Data records –
------
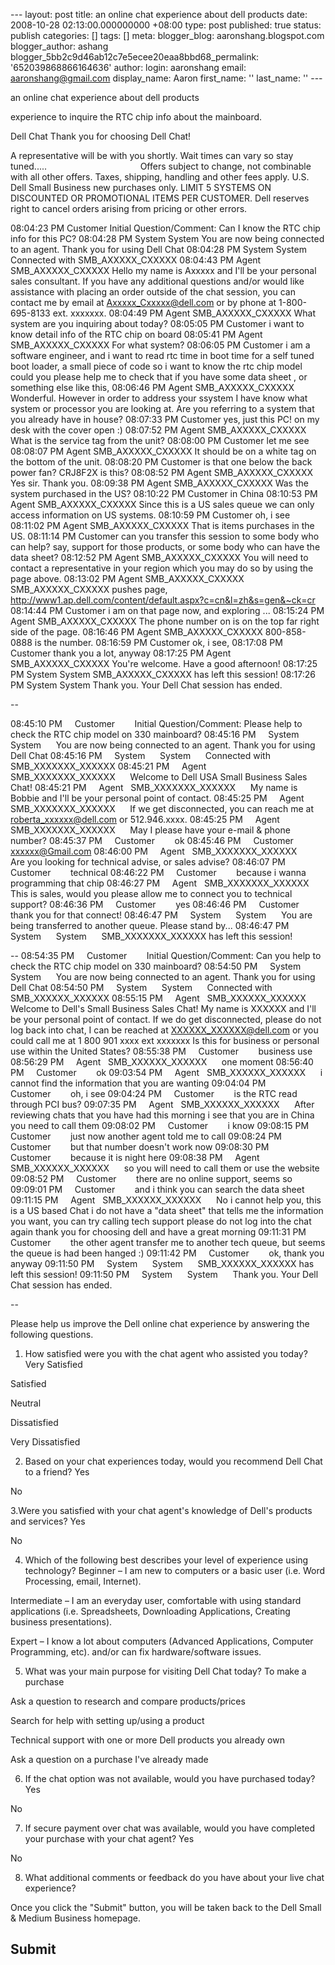 --- layout: post title: an online chat experience about dell products date: 2008-10-28 02:13:00.000000000 +08:00 type: post published: true status: publish categories: \[\] tags: \[\] meta: blogger\_blog: aaronshang.blogspot.com blogger\_author: ashang blogger\_5bb2c9d46ab12c7e5ecee20eaa8bbd68\_permalink: '652039868866164636' author: login: aaronshang email: aaronshang@gmail.com display\_name: Aaron first\_name: '' last\_name: '' ---

an online chat experience about dell products

experience to inquire the RTC chip info about the mainboard.

Dell Chat
Thank you for choosing Dell Chat!

A representative will be with you shortly. Wait times can vary so stay tuned.....
                                    
Offers subject to change, not combinable with all other offers. Taxes, shipping, handling and other fees apply. U.S. Dell Small Business new purchases only. LIMIT 5 SYSTEMS ON DISCOUNTED OR PROMOTIONAL ITEMS PER CUSTOMER. Dell reserves right to cancel orders arising from pricing or other errors.

08:04:23 PM Customer
Initial Question/Comment: Can I know the RTC chip info for this PC?
08:04:28 PM System System
You are now being connected to an agent. Thank you for using Dell Chat
08:04:28 PM System System
Connected with SMB\_AXXXXX\_CXXXXX
08:04:43 PM Agent SMB\_AXXXXX\_CXXXXX
Hello my name is Axxxxx and I'll be your personal sales consultant. If
you have any additional questions and/or would like assistance with
placing an order outside of the chat session, you can contact me by
email at <Axxxxx_Cxxxxx@dell.com> or by phone at 1-800-695-8133 ext. xxxxxxx.
08:04:49 PM Agent SMB\_AXXXXX\_CXXXXX
What system are you inquiring about today?
08:05:05 PM Customer
i want to know detail info of the RTC chip on board
08:05:41 PM Agent SMB\_AXXXXX\_CXXXXX
For what system?
08:06:05 PM Customer
i am a software engineer, and i want to read rtc time in boot time for
a self tuned boot loader, a small piece of code
so i want to know the rtc chip model
could you please help me to check that
if you have some data sheet , or something else like this,
08:06:46 PM Agent SMB\_AXXXXX\_CXXXXX
Wonderful. However in order to address your ssystem I have know what
system or processor you are looking at.
Are you referring to a system that you already have in house?
08:07:33 PM Customer
yes, just this PC! on my desk with the cover open :)
08:07:52 PM Agent SMB\_AXXXXX\_CXXXXX
What is the service tag from the unit?
08:08:00 PM Customer
let me see
08:08:07 PM Agent SMB\_AXXXXX\_CXXXXX
It should be on a white tag on the bottom of the unit.
08:08:20 PM Customer
is that one below the back power fan?
CRJ8F2X
is this?
08:08:52 PM Agent SMB\_AXXXXX\_CXXXXX
Yes sir. Thank you.
08:09:38 PM Agent SMB\_AXXXXX\_CXXXXX
Was the system purchased in the US?
08:10:22 PM Customer
in China
08:10:53 PM Agent SMB\_AXXXXX\_CXXXXX
Since this is a US sales queue we can only access information on US systems.
08:10:59 PM Customer
oh, i see
08:11:02 PM Agent SMB\_AXXXXX\_CXXXXX
That is items purchases in the US.
08:11:14 PM Customer
can you transfer this session to some body who can help?
say, support for those products, or some body who can have the data sheet?
08:12:52 PM Agent SMB\_AXXXXX\_CXXXXX
You will need to contact a representative in your region which you may
do so by using the page above.
08:13:02 PM Agent SMB\_AXXXXX\_CXXXXX
SMB\_AXXXXX\_CXXXXX pushes page,
<http://www1.ap.dell.com/content/default.aspx?c=cn&l=zh&s=gen&~ck=cr>
08:14:44 PM Customer
i am on that page now, and exploring ...
08:15:24 PM Agent SMB\_AXXXXX\_CXXXXX
The phone number on is on the top far right side of the page.
08:16:46 PM Agent SMB\_AXXXXX\_CXXXXX
800-858-0888 is the number.
08:16:59 PM Customer
ok, i see,
08:17:08 PM Customer
thank you a lot, anyway
08:17:25 PM Agent SMB\_AXXXXX\_CXXXXX
You're welcome. Have a good afternoon!
08:17:25 PM System System
SMB\_AXXXXX\_CXXXXX has left this session!
08:17:26 PM System System
Thank you. Your Dell Chat session has ended.

--

08:45:10 PM     Customer       
Initial Question/Comment: Please help to check the RTC chip model on 330 mainboard?
08:45:16 PM     System      System     
You are now being connected to an agent. Thank you for using Dell Chat
08:45:16 PM     System      System     
Connected with SMB\_XXXXXXX\_XXXXXX
08:45:21 PM     Agent   SMB\_XXXXXXX\_XXXXXX     
Welcome to Dell USA Small Business Sales Chat!
08:45:21 PM     Agent   SMB\_XXXXXXX\_XXXXXX     
My name is Bobbie and I'll be your personal point of contact.
08:45:25 PM     Agent   SMB\_XXXXXXX\_XXXXXX     
If we get disconnected, you can reach me at <roberta_xxxxxx@dell.com> or 512.946.xxxx.
08:45:25 PM     Agent   SMB\_XXXXXXX\_XXXXXX     
May I please have your e-mail & phone number?
08:45:37 PM     Customer       
ok
08:45:46 PM     Customer       
xxxxxx@Gmail.com
08:46:00 PM     Agent   SMB\_XXXXXXX\_XXXXXX     
Are you looking for technical advise, or sales advise?
08:46:07 PM     Customer       
technical
08:46:22 PM     Customer       
because i wanna programming that chip
08:46:27 PM     Agent   SMB\_XXXXXXX\_XXXXXX     
This is sales, would you please allow me to connect you to technical support?
08:46:36 PM     Customer       
yes
08:46:46 PM     Customer       
thank you for that connect!
08:46:47 PM     System      System     
You are being transferred to another queue. Please stand by...
08:46:47 PM     System      System     
SMB\_XXXXXXX\_XXXXXX has left this session!

--
08:54:35 PM     Customer       
Initial Question/Comment: Can you help to check the RTC chip model on 330 mainboard?
08:54:50 PM     System      System     
You are now being connected to an agent. Thank you for using Dell Chat
08:54:50 PM     System      System     
Connected with SMB\_XXXXXX\_XXXXXX
08:55:15 PM     Agent   SMB\_XXXXXX\_XXXXXX     
Welcome to Dell's Small Business Sales Chat! My name is XXXXXX and I'll be your personal point of contact. If we do get disconnected, please do not log back into chat, I can be reached at <XXXXXX_XXXXXX@dell.com> or you could call me at 1 800 901 xxxx ext xxxxxxx Is this for business or personal use within the United States?
08:55:38 PM     Customer       
business use
08:56:29 PM     Agent   SMB\_XXXXXX\_XXXXXX     
one moment
08:56:40 PM     Customer       
ok
09:03:54 PM     Agent   SMB\_XXXXXX\_XXXXXX     
i cannot find the information that you are wanting
09:04:04 PM     Customer       
oh, i see
09:04:24 PM     Customer       
is the RTC read through PCI bus?
09:07:35 PM     Agent   SMB\_XXXXXX\_XXXXXX     
After reviewing chats that you have had this morning i see that you are in China you need to call them
09:08:02 PM     Customer       
i know
09:08:15 PM     Customer       
just now another agent told me to call
09:08:24 PM     Customer       
but that number doesn't work now
09:08:30 PM     Customer       
because it is night here
09:08:38 PM     Agent   SMB\_XXXXXX\_XXXXXX     
so you will need to call them or use the website
09:08:52 PM     Customer       
there are no online support, seems so
09:09:01 PM     Customer       
and i think you can search the data sheet
09:11:15 PM     Agent   SMB\_XXXXXX\_XXXXXX     
No i cannot help you, this is a US based Chat i do not have a "data sheet" that tells me the information you want, you can try calling tech support please do not log into the chat again thank you for choosing dell and have a great morning
09:11:31 PM     Customer       
the other agent transfer me to another tech queue, but seems the queue is had been hanged :)
09:11:42 PM     Customer       
ok, thank you anyway
09:11:50 PM     System      System     
SMB\_XXXXXX\_XXXXXX has left this session!
09:11:50 PM     System      System     
Thank you. Your Dell Chat session has ended.

--

Please help us improve the Dell online chat experience by answering
the following questions.
1. How satisfied were you with the chat agent who assisted you today?
Very Satisfied

Satisfied

Neutral

Dissatisfied

Very Dissatisfied

2. Based on your chat experiences today, would you recommend Dell
Chat to a friend?
Yes

No

3.Were you satisfied with your chat agent's knowledge of Dell's
products and services?
Yes

No

4. Which of the following best describes your level of experience
using technology?
Beginner – I am new to computers or a basic user (i.e. Word
Processing, email, Internet).

Intermediate – I am an everyday user, comfortable with using standard
applications (i.e. Spreadsheets, Downloading Applications, Creating
business presentations).

Expert – I know a lot about computers (Advanced Applications,
Computer Programming, etc). and/or can fix hardware/software issues.

5. What was your main purpose for visiting Dell Chat today?
To make a purchase

Ask a question to research and compare products/prices

Search for help with setting up/using a product

Technical support with one or more Dell products you already own

Ask a question on a purchase I've already made

6. If the chat option was not available, would you have purchased today?
Yes

No

7. If secure payment over chat was available, would you have
completed your purchase with your chat agent?
Yes

No

8. What additional comments or feedback do you have about your live
chat experience?

Once you click the "Submit" button, you will be taken back to the
Dell Small & Medium Business homepage.

Submit
--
------
About this task – For every line of the records with the string "cannot", add one to a tally; give the final tally alone.

Exercise response – 2